The jacket 62 is adhered to the shield 56 in a manner depending upon the materials of which the shield 56 and the jacket 62 are made. For example, if the plastic film layer 60 is of a polyester plastic, the jacket 62 may also be of a polyester plastic tape carrying a layer of heat-sealable polyester adhesive. Thus, the jacket 62 may be wrapped around the shield 56 and fastened by passing the cable 52 through an oven to provide the required amount of heat to bond the jacket 62 to the shield 56.

It would also be possible to bond a jacket 62 of polyester to a polyester film layer 60 of the shield 56 using a suitable solvent adhesive, assuming that the dielectric layer 56 is of a material which would not be adversely affected by the solvent necessary to bond the jacket 62 to the shield 56. Alternatively, the plastic film layer 60 may be of a PTFE material, in which case the jacket 62 may also be of a PTFE tape, and the jacket 62 will then adhere sufficiently to the shield 56 without the addition of any adhesive material.

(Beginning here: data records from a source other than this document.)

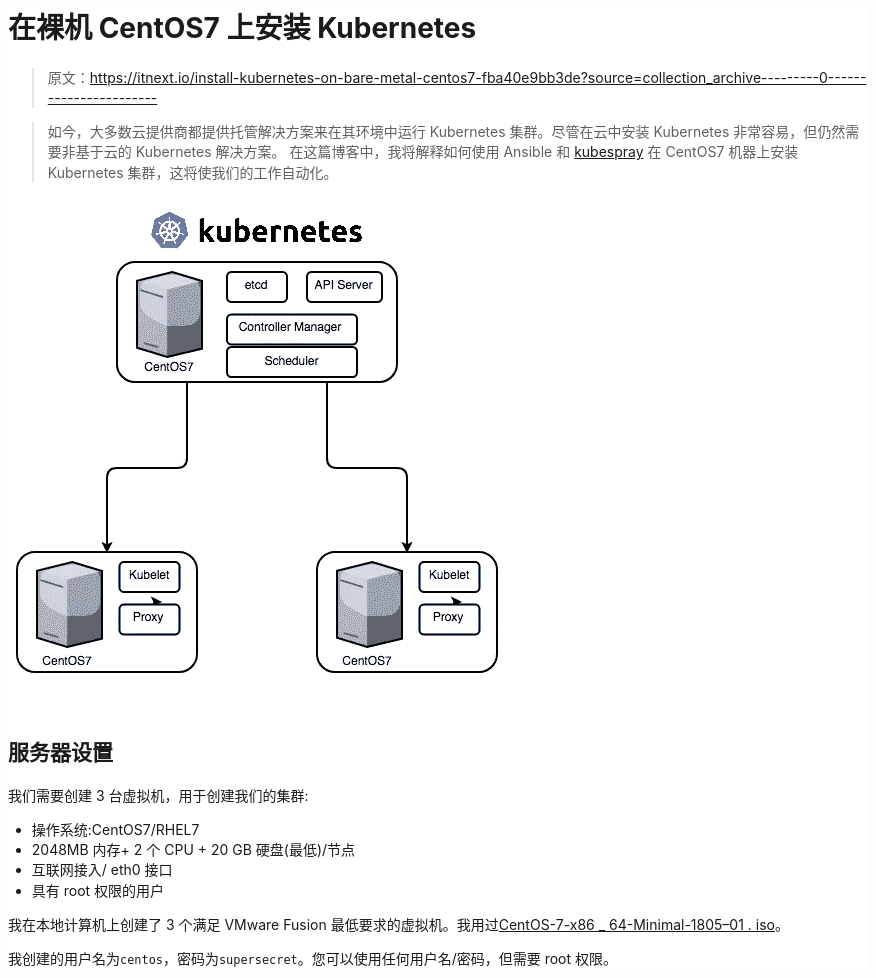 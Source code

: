 # 在裸机 CentOS7 上安装 Kubernetes

> 原文：<https://itnext.io/install-kubernetes-on-bare-metal-centos7-fba40e9bb3de?source=collection_archive---------0----------------------->

> 如今，大多数云提供商都提供托管解决方案来在其环境中运行 Kubernetes 集群。尽管在云中安装 Kubernetes 非常容易，但仍然需要非基于云的 Kubernetes 解决方案。
> 在这篇博客中，我将解释如何使用 Ansible 和 [kubespray](https://github.com/kubernetes-incubator/kubespray) 在 CentOS7 机器上安装 Kubernetes 集群，这将使我们的工作自动化。

![](img/064bafbac6a7e7404dfd5febee81e688.png)

## 服务器设置

我们需要创建 3 台虚拟机，用于创建我们的集群:

*   操作系统:CentOS7/RHEL7
*   2048MB 内存+ 2 个 CPU + 20 GB 硬盘(最低)/节点
*   互联网接入/ eth0 接口
*   具有 root 权限的用户

我在本地计算机上创建了 3 个满足 VMware Fusion 最低要求的虚拟机。我用过[CentOS-7-x86 _ 64-Minimal-1805–01 . iso](https://buildlogs.centos.org/rolling/7/isos/x86_64/CentOS-7-x86_64-Minimal-1805-01.iso)。

我创建的用户名为`centos`，密码为`supersecret`。您可以使用任何用户名/密码，但需要 root 权限。
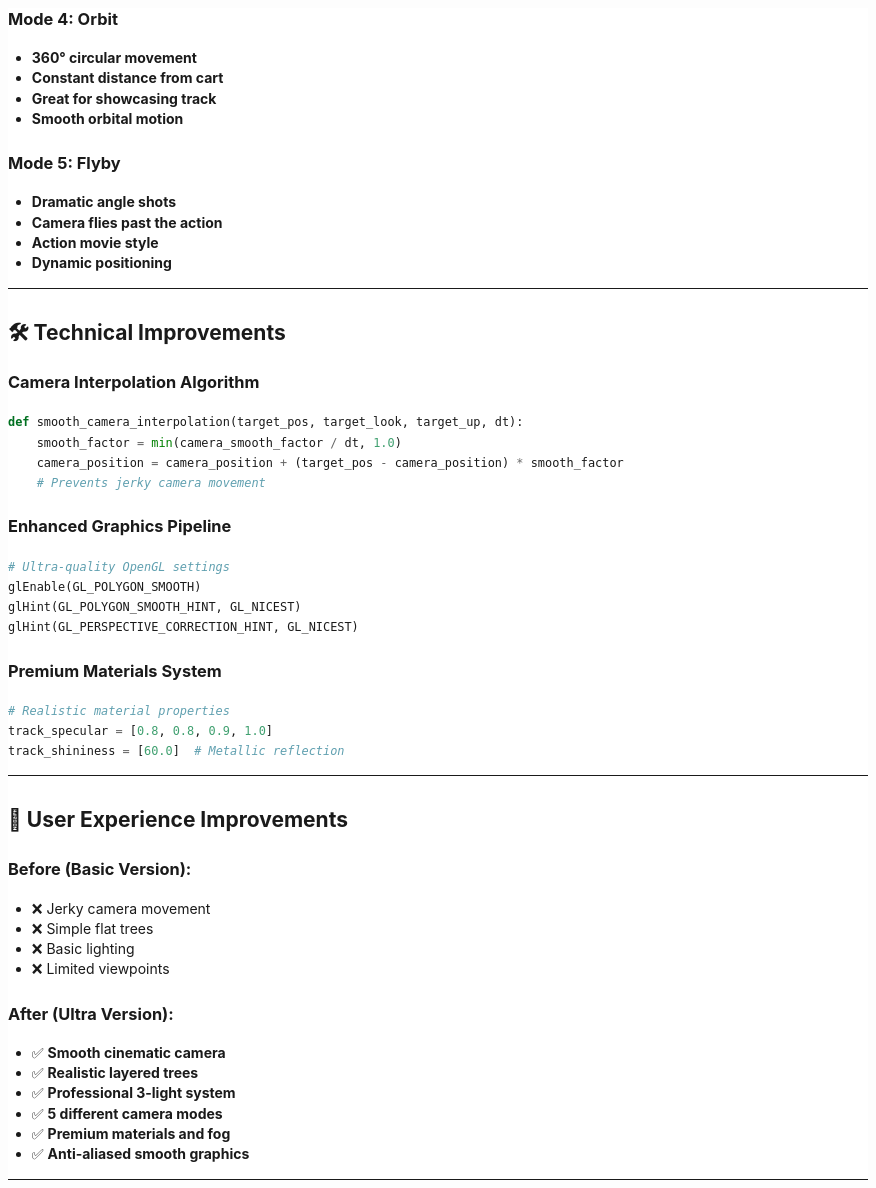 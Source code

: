 ### **Mode 4: Orbit**
- **360° circular movement**
- **Constant distance from cart**
- **Great for showcasing track**
- **Smooth orbital motion**

### **Mode 5: Flyby**
- **Dramatic angle shots**
- **Camera flies past the action**
- **Action movie style**
- **Dynamic positioning**

---

## 🛠️ **Technical Improvements**

### **Camera Interpolation Algorithm**
```python
def smooth_camera_interpolation(target_pos, target_look, target_up, dt):
    smooth_factor = min(camera_smooth_factor / dt, 1.0)
    camera_position = camera_position + (target_pos - camera_position) * smooth_factor
    # Prevents jerky camera movement
```

### **Enhanced Graphics Pipeline**
```python
# Ultra-quality OpenGL settings
glEnable(GL_POLYGON_SMOOTH)
glHint(GL_POLYGON_SMOOTH_HINT, GL_NICEST)
glHint(GL_PERSPECTIVE_CORRECTION_HINT, GL_NICEST)
```

### **Premium Materials System**
```python
# Realistic material properties
track_specular = [0.8, 0.8, 0.9, 1.0]
track_shininess = [60.0]  # Metallic reflection
```

---

## 🎯 **User Experience Improvements**

### **Before (Basic Version):**
- ❌ Jerky camera movement
- ❌ Simple flat trees
- ❌ Basic lighting
- ❌ Limited viewpoints

### **After (Ultra Version):**
- ✅ **Smooth cinematic camera**
- ✅ **Realistic layered trees**
- ✅ **Professional 3-light system**
- ✅ **5 different camera modes**
- ✅ **Premium materials and fog**
- ✅ **Anti-aliased smooth graphics**

---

A cable 70, shown in FIGS. 5 and 6 is generally similar to the cable 50, having a primary conductor 72 similar to the primary conductor 52, a dielectric layer 74 similar to the dielectric layer 54, and a shield layer 76 made of a flexible dielectric tape with a coating or layer of conductive material attached, or with conductive material permeating the support of plastic layer. Thus, as shown in FIGS. 5 and 6, a conductive layer 78 may be bonded to a polyester plastic film layer 80, and the shield layer 76 of a tape so constructed is wrapped helically about the dielectric layer 74, but with the conductive layer 78 exposed outwardly and the plastic film layer 80 being inwardly exposed toward the dielectric layer 74.

A jacket 82 surrounds and provides mechanical support for the shield 76 and is similar to the jacket 62 described in connection with the cable 50, with adjacent turns of the helically wrapped tape of the jacket 62 providing a spacing 84 between adjacent turns of the material of the jacket 82. As with the cable 50, the spacing 84 is preferably smaller than the width 86 of the tape of the jacket 82, in order that ample mechanical support be available for the shield layer 76.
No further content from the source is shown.